Top of RECORDS SUPPLIED

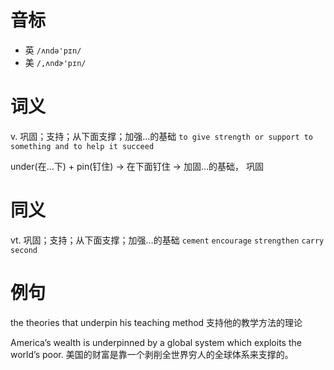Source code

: # 音标

- 英 `/ʌndə'pɪn/`
- 美 `/,ʌndɚ'pɪn/`

# 词义

v. 巩固；支持；从下面支撑；加强…的基础
`to give strength or support to something and to help it succeed`



under(在…下) + pin(钉住) → 在下面钉住 → 加固…的基础， 巩固

# 同义

vt. 巩固；支持；从下面支撑；加强…的基础
`cement` `encourage` `strengthen` `carry` `second`

# 例句

the theories that underpin his teaching method
支持他的教学方法的理论

America’s wealth is underpinned by a global system which exploits the world’s poor.
美国的财富是靠一个剥削全世界穷人的全球体系来支撑的。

Bottom of RECORDS SUPPLIED

With the pictures removed, output the listing above exactly.

* [YOUR RESPONSE]:
Source code

: # 音标

- 英 `/ʌndə'pɪn/`
- 美 `/,ʌndɚ'pɪn/`

# 词义

v. 巩固；支持；从下面支撑；加强…的基础
`to give strength or support to something and to help it succeed`



under(在…下) + pin(钉住) → 在下面钉住 → 加固…的基础， 巩固

# 同义

vt. 巩固；支持；从下面支撑；加强…的基础
`cement` `encourage` `strengthen` `carry` `second`

# 例句

the theories that underpin his teaching method
支持他的教学方法的理论

America’s wealth is underpinned by a global system which exploits the world’s poor.
美国的财富是靠一个剥削全世界穷人的全球体系来支撑的。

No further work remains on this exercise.